VIDEO: Aaron Gilmore's final speech
National MP Aaron Gilmore has given a teary final speech in Parliament, two days after he quit following a week-long backlash to his now infamous boozy dinner.
Mr Gilmore, who was ranked last on the list of National's 59 MPs, expressed disappointment that he will not be able to continue as an MP.
"Today, I'm not surrendering," he said. "I'm retreating [...] Today, I'm choosing to get out of the way. I'm looking for something new to do."
He admitted he'd made errors of judgement which had distracted the Government and stressed himself and his family.
Mr Gilmore conceded he behaved "badly" to staff at the Hanmer Springs hotel restaurant the night he asked a waiter "don't you know who I am?" and allegedly called him a dickhead, and threatened to have the Prime Minister's office sack him.

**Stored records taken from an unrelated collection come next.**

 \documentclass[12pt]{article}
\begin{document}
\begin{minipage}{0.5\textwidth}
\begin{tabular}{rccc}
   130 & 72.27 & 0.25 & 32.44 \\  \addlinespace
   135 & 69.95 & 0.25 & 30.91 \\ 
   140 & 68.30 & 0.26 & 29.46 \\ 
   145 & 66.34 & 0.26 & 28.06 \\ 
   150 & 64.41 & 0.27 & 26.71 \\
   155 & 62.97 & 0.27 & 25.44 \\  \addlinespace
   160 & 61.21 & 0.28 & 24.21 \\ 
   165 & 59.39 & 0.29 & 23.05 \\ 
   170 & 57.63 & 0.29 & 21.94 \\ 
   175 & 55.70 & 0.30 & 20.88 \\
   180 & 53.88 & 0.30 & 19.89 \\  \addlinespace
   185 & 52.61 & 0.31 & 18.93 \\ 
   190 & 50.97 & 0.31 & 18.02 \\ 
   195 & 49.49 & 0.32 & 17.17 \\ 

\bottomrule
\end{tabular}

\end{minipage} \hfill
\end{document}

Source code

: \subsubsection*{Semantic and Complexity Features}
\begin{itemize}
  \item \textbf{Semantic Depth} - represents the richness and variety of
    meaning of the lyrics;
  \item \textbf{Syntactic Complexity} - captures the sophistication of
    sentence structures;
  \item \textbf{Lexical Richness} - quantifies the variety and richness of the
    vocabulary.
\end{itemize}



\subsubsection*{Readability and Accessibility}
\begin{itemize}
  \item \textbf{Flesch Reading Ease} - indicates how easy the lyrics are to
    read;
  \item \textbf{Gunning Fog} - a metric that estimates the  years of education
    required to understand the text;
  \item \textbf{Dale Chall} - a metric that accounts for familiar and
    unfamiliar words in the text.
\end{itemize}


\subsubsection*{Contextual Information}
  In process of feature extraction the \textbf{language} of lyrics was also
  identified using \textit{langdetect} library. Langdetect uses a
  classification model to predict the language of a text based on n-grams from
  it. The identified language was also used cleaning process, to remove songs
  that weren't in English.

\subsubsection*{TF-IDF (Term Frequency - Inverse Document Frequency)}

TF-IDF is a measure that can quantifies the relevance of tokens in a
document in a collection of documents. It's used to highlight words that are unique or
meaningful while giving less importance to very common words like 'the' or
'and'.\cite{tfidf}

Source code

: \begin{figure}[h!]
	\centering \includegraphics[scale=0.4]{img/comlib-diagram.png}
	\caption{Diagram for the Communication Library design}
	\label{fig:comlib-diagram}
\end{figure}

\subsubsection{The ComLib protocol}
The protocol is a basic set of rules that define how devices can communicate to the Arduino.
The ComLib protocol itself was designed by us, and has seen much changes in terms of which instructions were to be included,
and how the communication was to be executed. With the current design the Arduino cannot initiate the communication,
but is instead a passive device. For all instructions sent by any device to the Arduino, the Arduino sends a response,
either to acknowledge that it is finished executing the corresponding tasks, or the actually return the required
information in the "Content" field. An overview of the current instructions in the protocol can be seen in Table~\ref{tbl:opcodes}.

But he didn't make any parting shots at those who played a part in his downfall despite sending texts warning them of "utu", which is Maori for 'an eye for an eye'.
He spoke of experiencing the "five stages of grief" over the last week, sometimes all in one day: "Denial, anger, bargaining, depression, and acceptance".

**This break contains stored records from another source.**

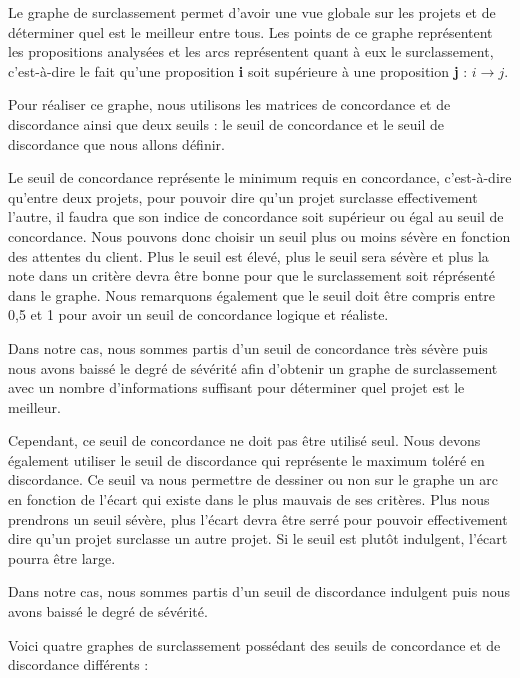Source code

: \documentclass[a4paper,10pt]{article}
\begin{document}
Le graphe de surclassement permet d'avoir une vue globale sur les projets et de déterminer quel est le meilleur entre tous. Les points de ce graphe représentent les propositions analysées et les arcs représentent quant à eux le surclassement, c'est-à-dire le fait qu'une proposition \textbf{i} soit supérieure à une proposition \textbf{j} : $ i \longrightarrow j $.

Pour réaliser ce graphe, nous utilisons les matrices de concordance et de discordance ainsi que deux seuils : le seuil de concordance et le seuil de discordance que nous allons définir.

Le seuil de concordance représente le minimum requis en concordance, c'est-à-dire qu'entre deux projets, pour pouvoir dire qu'un projet surclasse effectivement l'autre, il faudra que son indice de concordance soit supérieur ou égal au seuil de concordance. Nous pouvons donc choisir un seuil plus ou moins sévère en fonction des attentes du client. Plus le seuil est élevé, plus le seuil sera sévère et plus la note dans un critère devra être bonne pour que le surclassement soit réprésenté dans le graphe. Nous remarquons également que le seuil doit être compris entre 0,5 et 1 pour avoir un seuil de concordance logique et réaliste. 

Dans notre cas, nous sommes partis d'un seuil de concordance très sévère puis nous avons baissé le degré de sévérité afin d'obtenir un graphe de surclassement avec un nombre d'informations suffisant pour déterminer quel projet est le meilleur.

Cependant, ce seuil de concordance ne doit pas être utilisé seul. Nous devons également utiliser le seuil de discordance qui représente le maximum toléré en discordance. Ce seuil va nous permettre de dessiner ou non sur le graphe un arc en fonction de l'écart qui existe dans le plus mauvais de ses critères. Plus nous prendrons un seuil sévère, plus l'écart devra être serré pour pouvoir effectivement dire qu'un projet surclasse un autre projet. Si le seuil est plutôt indulgent, l'écart pourra être large.

Dans notre cas, nous sommes partis d'un seuil de discordance indulgent puis nous avons baissé le degré de sévérité. 

Voici quatre graphes de surclassement possédant des seuils de concordance et de discordance différents :
\end{document}
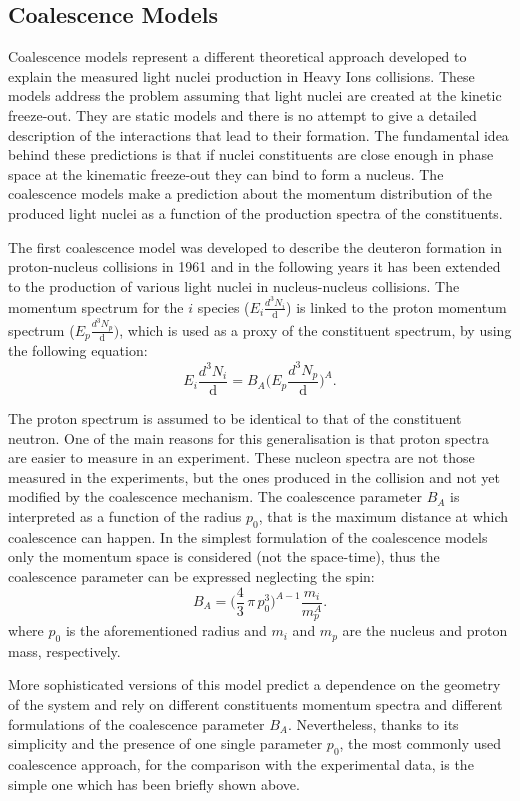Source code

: %
\subsection{Coalescence Models} \label{sec:1.4.2}

Coalescence models represent a different theoretical approach developed to explain 
the measured light nuclei production in Heavy Ions collisions. 
These models address the problem assuming that light nuclei are created at the kinetic freeze-out. 
They are static models and there is no attempt to give a detailed description of the 
interactions that lead to their formation.
The fundamental idea behind these predictions is that if nuclei constituents are close enough in 
phase space at the kinematic freeze-out they can bind to form a nucleus. 
The coalescence models make a prediction about the momentum distribution of the produced light 
nuclei as a function of the production spectra of the constituents.

The first coalescence model was developed to describe the deuteron formation in
proton-nucleus collisions in 1961 \cite{coalefirst} and in the following years it has been extended to 
the production of various light nuclei in nucleus-nucleus collisions.
The momentum spectrum for the $i$ species ($E_{i} \frac{d^{3}N_{i}}{\mathop{dp_{i}^{3}}}$) is linked to 
the proton momentum spectrum ($E_{p} \frac{d^{3}N_{p}}{\mathop{dp_{p}^{3}}})$, which is used as a 
proxy of the constituent spectrum, by using the following equation:
\begin{equation}
    E_{i} \frac{d^{3}N_{i}}{\mathop{dp_{i}^{3}}} = B_{A} \Big( E_{p} \frac{d^{3}N_{p}}{\mathop{dp_{p}^{3}}} \Big)^{A}.
\end{equation}

The proton spectrum  is assumed to be identical to that of the constituent neutron.
One of the main reasons for this generalisation is that proton spectra are easier to measure
in an experiment.
These nucleon spectra are not those measured in the experiments, but the ones produced in the 
collision and not yet modified by the coalescence mechanism.
The coalescence parameter $B_{A}$ is interpreted as a function of the radius $p_{0}$, that 
is the maximum distance at which coalescence can happen.
In the simplest formulation of the coalescence models only the momentum space is considered
(not the space-time), thus the coalescence parameter can be expressed neglecting the spin:
\begin{equation} 
    B_{A} = \Big( \frac{4}{3}\, \pi \,p_{0}^3 \Big)^{A-1} \frac{m_{i}}{m_{p}^{A}}.
\end{equation}
where $p_{0}$ is the aforementioned radius and $m_{i}$ and $m_{p}$ are the nucleus and proton
mass, respectively.

More sophisticated versions of this model \cite{deuprod} predict a dependence on the geometry of the
system and rely on different constituents momentum spectra and different formulations of 
the coalescence parameter $B_{A}$. Nevertheless, thanks to its simplicity and the presence
of one single parameter $p_{0}$, the most commonly used coalescence approach, for the comparison with
the experimental data, is the simple one which has been briefly shown above.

Mr Gilmore told the House at times, anger over the situation he has found himself in has caused him to "threaten utu" on his enemies.
"For those who tried to goad me into seeking retribution in this House today, I too seek your forgiveness.

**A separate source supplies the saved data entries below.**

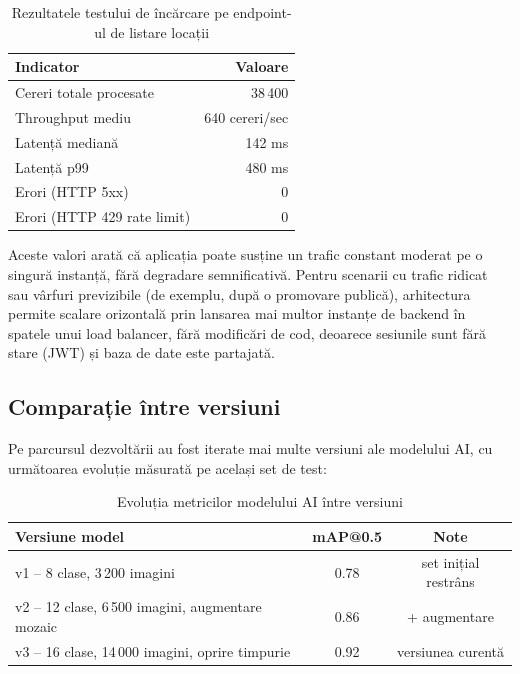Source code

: \begin{table}[H]
\centering
\caption{Rezultatele testului de încărcare pe endpoint-ul de listare locații}
\label{tab:incarcare}
\begin{tabular}{lr}
\hline
\textbf{Indicator} & \textbf{Valoare} \\
\hline
Cereri totale procesate     & 38\,400 \\
Throughput mediu            & 640 cereri/sec \\
Latență mediană             & 142 ms \\
Latență p99                 & 480 ms \\
Erori (HTTP 5xx)            & 0 \\
Erori (HTTP 429 rate limit) & 0 \\
\hline
\end{tabular}
\end{table}

Aceste valori arată că aplicația poate susține un trafic constant moderat pe o singură instanță, fără degradare semnificativă. Pentru scenarii cu trafic ridicat sau vârfuri previzibile (de exemplu, după o promovare publică), arhitectura permite scalare orizontală prin lansarea mai multor instanțe de backend în spatele unui load balancer, fără modificări de cod, deoarece sesiunile sunt fără stare (JWT) și baza de date este partajată.

\subsection{Comparație între versiuni}

Pe parcursul dezvoltării au fost iterate mai multe versiuni ale modelului AI, cu următoarea evoluție măsurată pe același set de test:

\begin{table}[H]
\centering
\caption{Evoluția metricilor modelului AI între versiuni}
\label{tab:evolutie-versiuni}
\begin{tabular}{lcc}
\hline
\textbf{Versiune model} & \textbf{mAP@0.5} & \textbf{Note} \\
\hline
v1 -- 8 clase, 3\,200 imagini & 0.78 & set inițial restrâns \\
v2 -- 12 clase, 6\,500 imagini, augmentare mozaic & 0.86 & + augmentare \\
v3 -- 16 clase, 14\,000 imagini, oprire timpurie & 0.92 & versiunea curentă \\
\hline
\end{tabular}
\end{table}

"To those in the media who said I would dig in my heels and hang on in Parliament as long as I could, today I am not surrendering, I'm retreating. I'm sorry I did not meet your expectations," he said, looking up at the press gallery.
At the end of his speech, he paid homage to his wife before sitting down and crying.
"Finally, the one I love, babe I'm coming home."
The Hanmer Springs hotel incident was made public by one of Mr Gilmore's dinner guests, Christchurch lawyer Andrew Riches, who wrote a note to the restaurant apologising for the behaviour.
Mr Gilmore's second term in Parliament, which began in February, has lasted just 12 weeks.